We are opening public testing for upcoming Armbian images. The goal is to verify that the right images are built and that basic functionality works before boards are moved to the main download pages.
You don’t need to be a developer. Simple testing and short reports are enough.
1. Download testing images
Testing images are available here: https://fi.mirror.armbian.de/incoming/igorpecovnik/ Pick the image matching your board and choose desktop if applicable.

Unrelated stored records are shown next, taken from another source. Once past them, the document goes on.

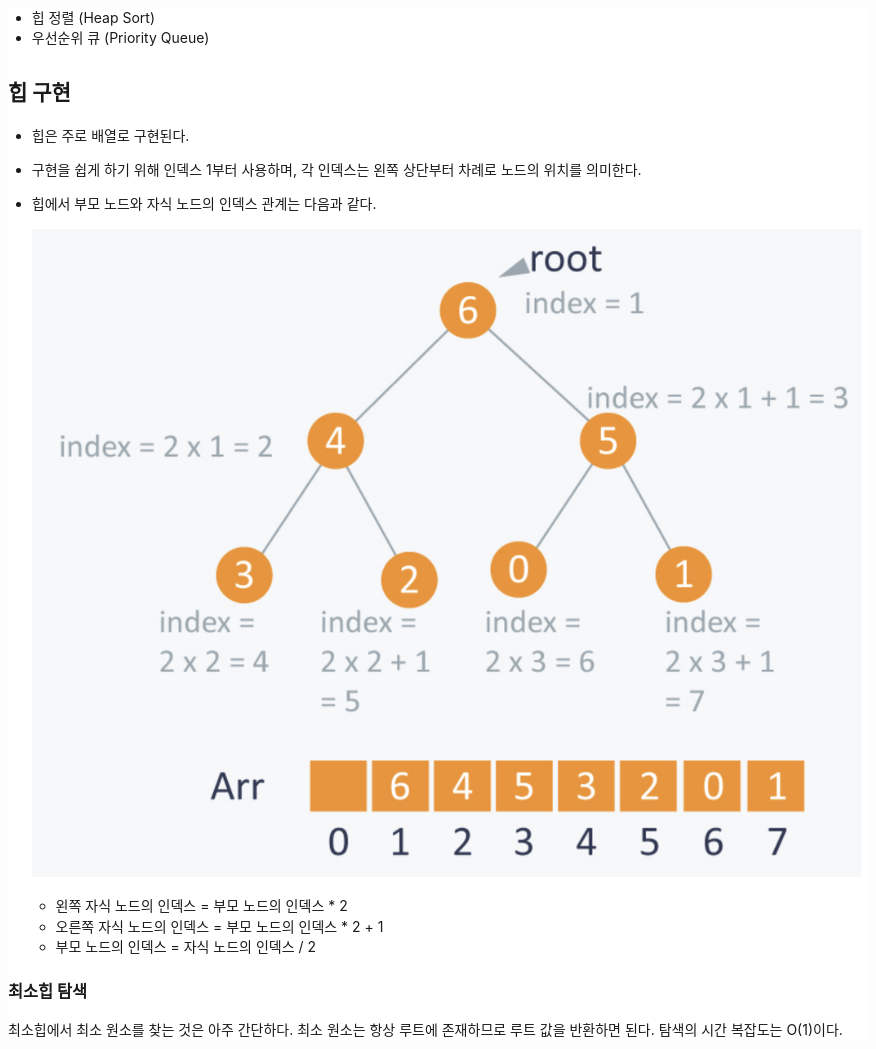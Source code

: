 - 힙 정렬 (Heap Sort)
- 우선순위 큐 (Priority Queue)

## 힙 구현

- 힙은 주로 배열로 구현된다.
- 구현을 쉽게 하기 위해 인덱스 1부터 사용하며, 각 인덱스는 왼쪽 상단부터 차례로 노드의 위치를 의미한다.
- 힙에서 부모 노드와 자식 노드의 인덱스 관계는 다음과 같다.

    ![](images/2021-09-25-14-18-15.png)

    - 왼쪽 자식 노드의 인덱스 = 부모 노드의 인덱스 * 2
    - 오른쪽 자식 노드의 인덱스 = 부모 노드의 인덱스 * 2 + 1
    - 부모 노드의 인덱스 = 자식 노드의 인덱스 / 2


### 최소힙 탐색

최소힙에서 최소 원소를 찾는 것은 아주 간단하다. 최소 원소는 항상 루트에 존재하므로 루트 값을 반환하면 된다. 탐색의 시간 복잡도는 O(1)이다.
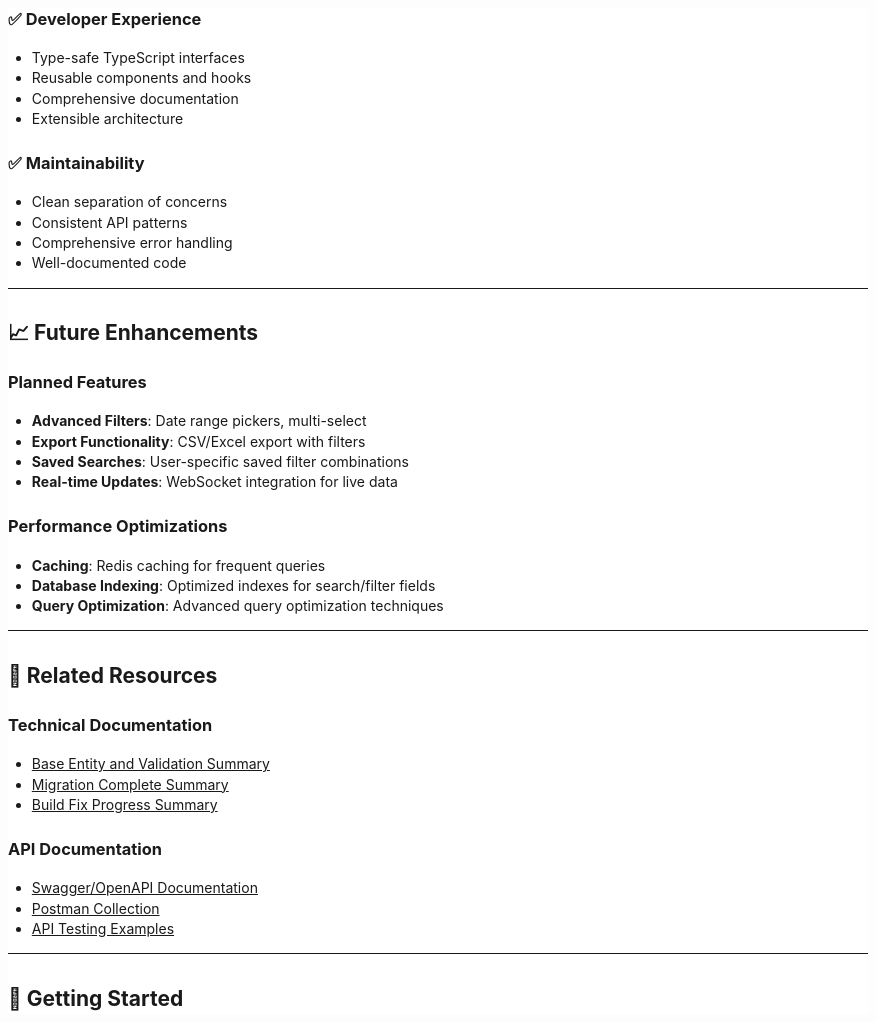### **✅ Developer Experience**

- Type-safe TypeScript interfaces
- Reusable components and hooks
- Comprehensive documentation
- Extensible architecture

### **✅ Maintainability**

- Clean separation of concerns
- Consistent API patterns
- Comprehensive error handling
- Well-documented code

---

## 📈 **Future Enhancements**

### **Planned Features**

- **Advanced Filters**: Date range pickers, multi-select
- **Export Functionality**: CSV/Excel export with filters
- **Saved Searches**: User-specific saved filter combinations
- **Real-time Updates**: WebSocket integration for live data

### **Performance Optimizations**

- **Caching**: Redis caching for frequent queries
- **Database Indexing**: Optimized indexes for search/filter fields
- **Query Optimization**: Advanced query optimization techniques

---

## 🔗 **Related Resources**

### **Technical Documentation**

- [Base Entity and Validation Summary](./BASE_ENTITY_AND_VALIDATION_SUMMARY.md)
- [Migration Complete Summary](./MIGRATION_COMPLETE.md)
- [Build Fix Progress Summary](./Build%20Fix%20Progress%20Summary.md)

### **API Documentation**

- [Swagger/OpenAPI Documentation](./swagger/)
- [Postman Collection](./postman/)
- [API Testing Examples](./tests/)

---

## 🎯 **Getting Started**
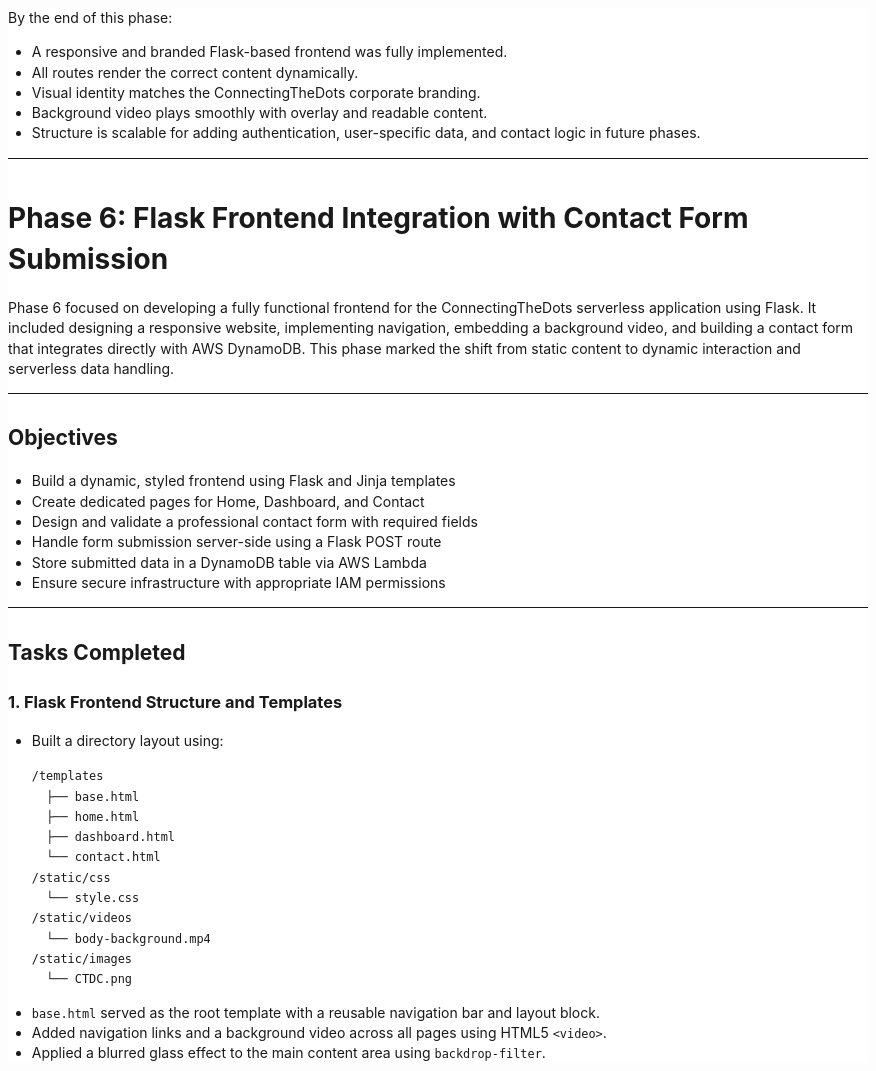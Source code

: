 By the end of this phase:

- A responsive and branded Flask-based frontend was fully implemented.
- All routes render the correct content dynamically.
- Visual identity matches the ConnectingTheDots corporate branding.
- Background video plays smoothly with overlay and readable content.
- Structure is scalable for adding authentication, user-specific data, and contact logic in future phases.

---

# Phase 6: Flask Frontend Integration with Contact Form Submission

Phase 6 focused on developing a fully functional frontend for the ConnectingTheDots serverless application using Flask. It included designing a responsive website, implementing navigation, embedding a background video, and building a contact form that integrates directly with AWS DynamoDB. This phase marked the shift from static content to dynamic interaction and serverless data handling.

---

## Objectives

- Build a dynamic, styled frontend using Flask and Jinja templates
- Create dedicated pages for Home, Dashboard, and Contact
- Design and validate a professional contact form with required fields
- Handle form submission server-side using a Flask POST route
- Store submitted data in a DynamoDB table via AWS Lambda
- Ensure secure infrastructure with appropriate IAM permissions

---

## Tasks Completed

### 1. Flask Frontend Structure and Templates
- Built a directory layout using:
  ```
  /templates
    ├── base.html
    ├── home.html
    ├── dashboard.html
    └── contact.html
  /static/css
    └── style.css
  /static/videos
    └── body-background.mp4
  /static/images
    └── CTDC.png
  ```
- `base.html` served as the root template with a reusable navigation bar and layout block.
- Added navigation links and a background video across all pages using HTML5 `<video>`.
- Applied a blurred glass effect to the main content area using `backdrop-filter`.
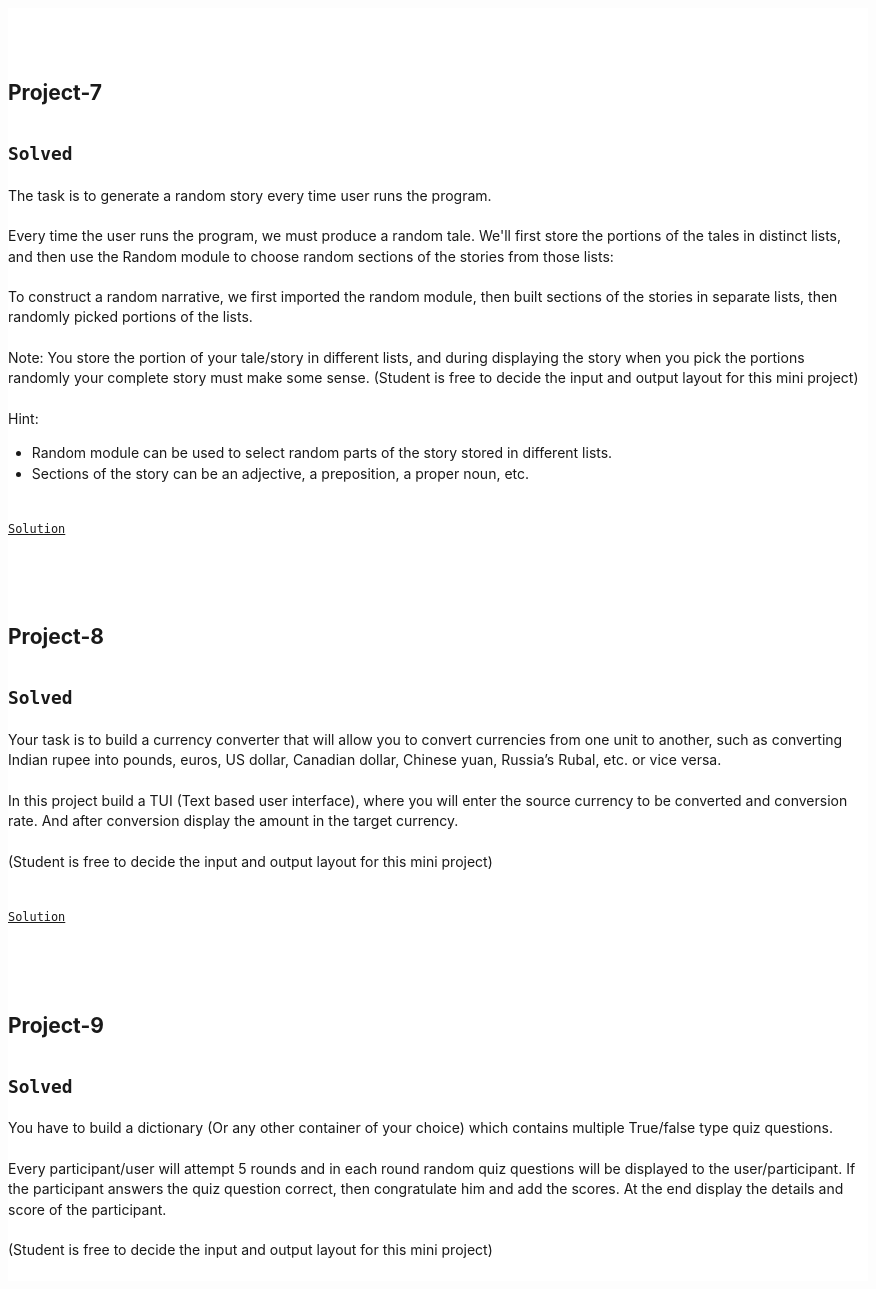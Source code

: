 <br>
<br>

## Project-7

## `Solved`

The task is to generate a random story every time user runs the program.<br><br>
Every time the user runs the program, we must produce a random tale. We'll first store the portions of the tales in distinct lists, and then use the Random module to choose random sections of the stories from those lists:<br><br>
To construct a random narrative, we first imported the random module, then built sections of the stories in separate lists, then randomly picked portions of the lists.<br><br>
Note: You store the portion of your tale/story in different lists, and during displaying the story when you pick the portions randomly your complete story must make some sense.
(Student is free to decide the input and output layout for this mini project)<br><br>
Hint: <br>
- Random module can be used to select random parts of the story stored in different lists.
- Sections of the story can be an adjective, a preposition, a proper noun, etc.
<br><br>

[``Solution``](https://github.com/D3FaltXD/Python-MiniProjects-LPU2022/blob/main/Projects/Project-5.py)

<br>
<br>

## Project-8

## `Solved`

Your task is to build a currency converter that will allow you to convert currencies from one unit to another, such as converting Indian rupee into pounds, euros, US dollar, Canadian dollar, Chinese yuan, Russia’s Rubal, etc. or vice versa.<br><br>
In this project build a TUI (Text based user interface), where you will enter the source currency to be converted and conversion rate. And after conversion display the amount in the target currency.<br><br>
(Student is free to decide the input and output layout for this mini project)
<br><br>

[``Solution``](https://github.com/D3FaltXD/Python-MiniProjects-LPU2022/blob/main/Projects/Project-8.py)

<br><br>

## Project-9

## `Solved`

You have to build a dictionary (Or any other container of your choice) which contains multiple True/false type quiz questions.<br><br>
Every participant/user will attempt 5 rounds and in each round random quiz questions will be displayed to the user/participant.
If the participant answers the quiz question correct, then congratulate him and add the scores.
At the end display the details and score of the participant.
<br><br>
(Student is free to decide the input and output layout for this mini project)
<br><br>
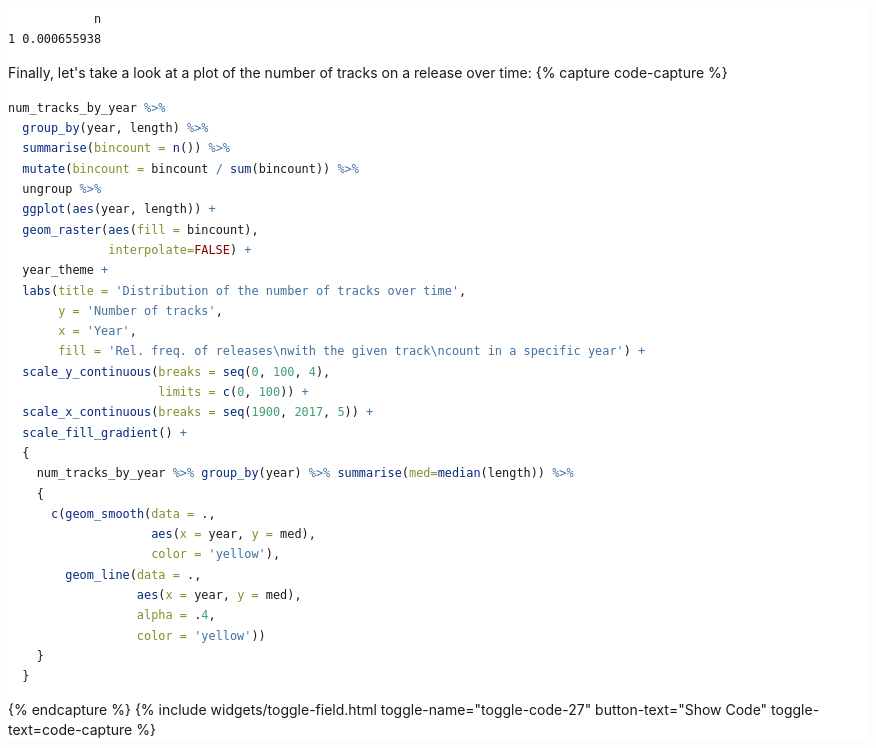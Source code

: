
 ```
            n
1 0.000655938
```

Finally, let's take a look at a plot of the number of tracks on a release over time:
{% capture code-capture %}
```R
num_tracks_by_year %>%
  group_by(year, length) %>%
  summarise(bincount = n()) %>%
  mutate(bincount = bincount / sum(bincount)) %>%
  ungroup %>%
  ggplot(aes(year, length)) +
  geom_raster(aes(fill = bincount),
              interpolate=FALSE) +
  year_theme +
  labs(title = 'Distribution of the number of tracks over time',
       y = 'Number of tracks',
       x = 'Year',
       fill = 'Rel. freq. of releases\nwith the given track\ncount in a specific year') +
  scale_y_continuous(breaks = seq(0, 100, 4),
                     limits = c(0, 100)) +
  scale_x_continuous(breaks = seq(1900, 2017, 5)) +
  scale_fill_gradient() + 
  {
    num_tracks_by_year %>% group_by(year) %>% summarise(med=median(length)) %>%
    {
      c(geom_smooth(data = .,
                    aes(x = year, y = med),
                    color = 'yellow'),
        geom_line(data = .,
                  aes(x = year, y = med),
                  alpha = .4,
                  color = 'yellow'))
    }
  }
```
{% endcapture %}
{% include widgets/toggle-field.html toggle-name="toggle-code-27" button-text="Show Code" toggle-text=code-capture %}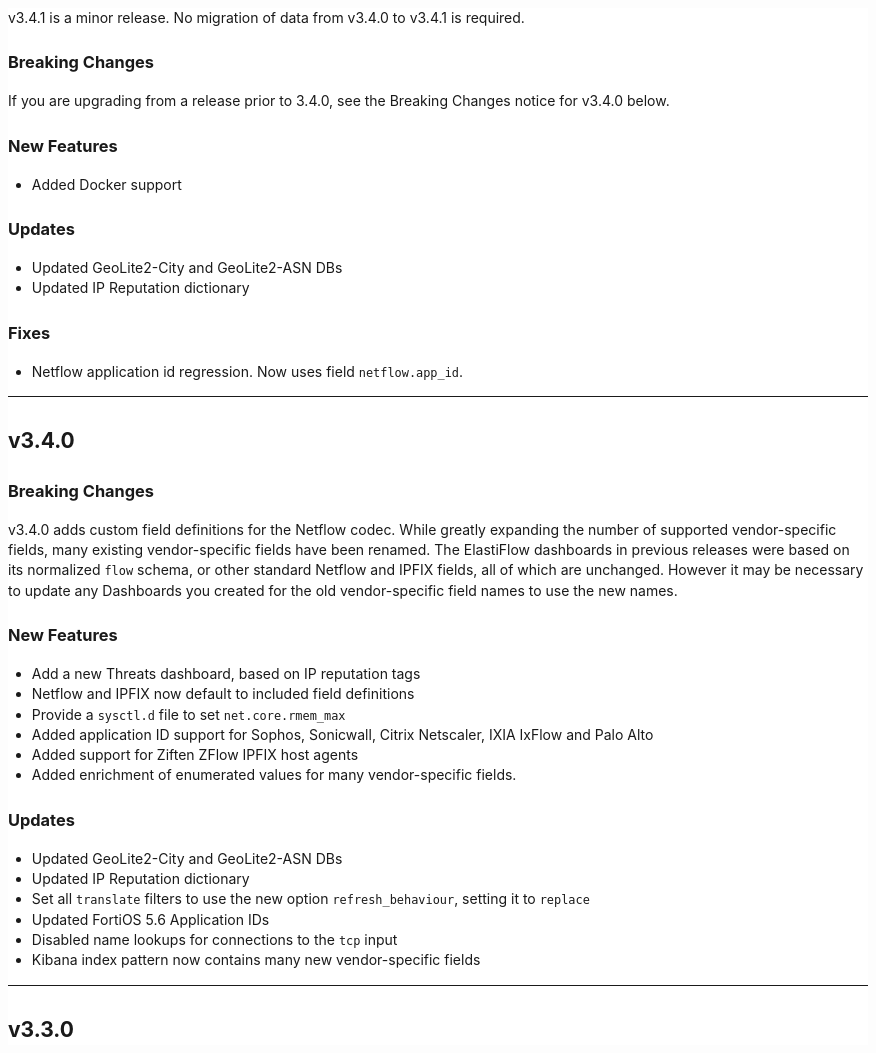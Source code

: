 v3.4.1 is a minor release. No migration of data from v3.4.0 to v3.4.1 is required.

### Breaking Changes

If you are upgrading from a release prior to 3.4.0, see the Breaking Changes notice for v3.4.0 below.

### New Features

* Added Docker support

### Updates

* Updated GeoLite2-City and GeoLite2-ASN DBs
* Updated IP Reputation dictionary

### Fixes

* Netflow application id regression. Now uses field `netflow.app_id`.

---

## v3.4.0

### Breaking Changes

v3.4.0 adds custom field definitions for the Netflow codec. While greatly expanding the number of supported vendor-specific fields, many existing vendor-specific fields have been renamed. The ElastiFlow dashboards in previous releases were based on its normalized `flow` schema, or other standard Netflow and IPFIX fields, all of which are unchanged. However it may be necessary to update any Dashboards you created for the old vendor-specific field names to use the new names.

### New Features

* Add a new Threats dashboard, based on IP reputation tags
* Netflow and IPFIX now default to included field definitions
* Provide a `sysctl.d` file to set `net.core.rmem_max`
* Added application ID support for Sophos, Sonicwall, Citrix Netscaler, IXIA IxFlow and Palo Alto
* Added support for Ziften ZFlow IPFIX host agents
* Added enrichment of enumerated values for many vendor-specific fields.

### Updates

* Updated GeoLite2-City and GeoLite2-ASN DBs
* Updated IP Reputation dictionary
* Set all `translate` filters to use the new option `refresh_behaviour`, setting it to `replace`
* Updated FortiOS 5.6 Application IDs
* Disabled name lookups for connections to the `tcp` input
* Kibana index pattern now contains many new vendor-specific fields

---

## v3.3.0
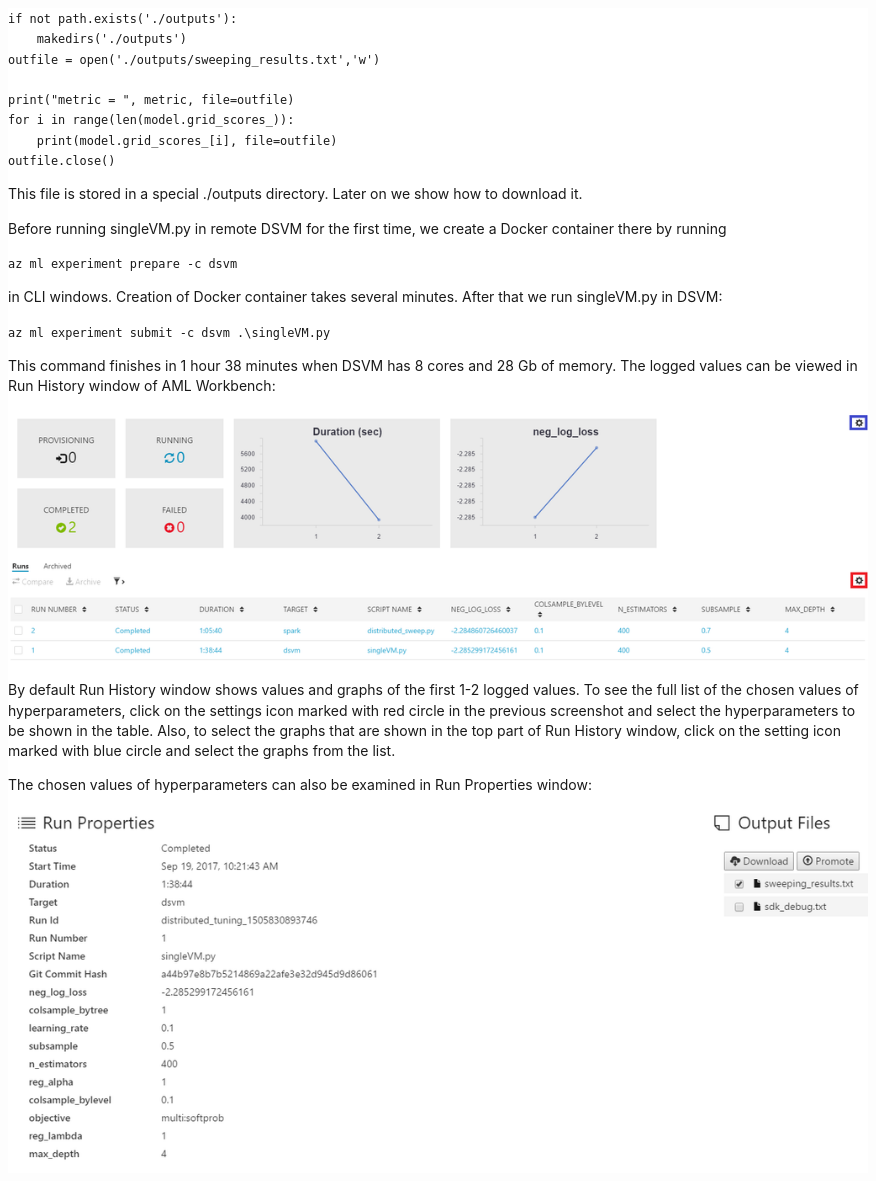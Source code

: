     if not path.exists('./outputs'):
        makedirs('./outputs')
    outfile = open('./outputs/sweeping_results.txt','w')

    print("metric = ", metric, file=outfile)
    for i in range(len(model.grid_scores_)):
        print(model.grid_scores_[i], file=outfile)
    outfile.close()

This file is stored in a special ./outputs directory. Later on we show how to download it.  

 Before running singleVM.py in remote DSVM for the first time, we create a Docker container there by running 

    az ml experiment prepare -c dsvm

in CLI windows. Creation of Docker container takes several minutes. After that we run singleVM.py in DSVM:

    az ml experiment submit -c dsvm .\singleVM.py

This command finishes in 1 hour 38 minutes when DSVM has 8 cores and 28 Gb of memory. The logged values can be viewed in Run History window of AML Workbench:

![run history](media/scenario-distributed-tuning-of-hyperparameters/run_history.png)

By default Run History window shows values and graphs of the first 1-2 logged values. To see the full list of the chosen values of hyperparameters, click on the settings icon marked with red circle in the previous screenshot and select the hyperparameters to be shown in the table. Also, to select the graphs that are shown in the top part of Run History window, click on the setting icon marked with blue circle and select the graphs from the list. 

The chosen values of hyperparameters can also be examined in Run Properties window: 

![run properties](media/scenario-distributed-tuning-of-hyperparameters/run_properties.png)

Once image is confirmed working, the board will be:
Moved to the main download pages Added to Armbian Imager 2. Check that expected images exist
Before testing, please verify that:
Your board is listed The expected image variants exist If an image (variant) seems to be missing:
Check the release target definitions:
https://github.com/armbian/armbian.github.io/tree/main/release-targets If the image should exist, check build logs to see if it failed:
https://github.com/armbian/os/actions/runs/21642728389 If you are unsure, report it anyway.
3. Flash and boot
Flash the image using Armbian Imager: https://imager.armbian.com
Boot the board and check whether it reaches:
Login prompt (CLI images) Desktop (Desktop images) If the board does not boot, serial output or photos help.
4. What to test
Please focus on basic functionality:
Boot reliability and reboot Networking (Ethernet, Wi-Fi, Bluetooth) Display and GPU, if applicable Installer and first-boot experience Advanced features can wait. Stability comes first.
5. UEFI ARM64 images
If your board might support UEFI on ARM64, please test those images on them. Working UEFI images allow us to reuse targets and reduce the number of generated images.
Reference:
https://github.com/armbian/armbian.github.io/blob/main/release-targets/reusable.yml
6. Community-supported boards
Some boards are currently released as community-supported: https://github.com/armbian/community/releases
We want to promote suitable boards to standard support which brings more image variants and much faster download. This requires:
Confirmation that basic functionality works Send a PR to change status from .csc to .conf A community member willing to step up as maintainer If you rely on such a board and want it promoted, this is the time to help.
7. Reporting (here in this topic!)
When reporting test results, please include:
Board model Image name and variant What works and what does not Logs or serial output if available Even short reports like “Board X, image Y, boots and networking works” are useful.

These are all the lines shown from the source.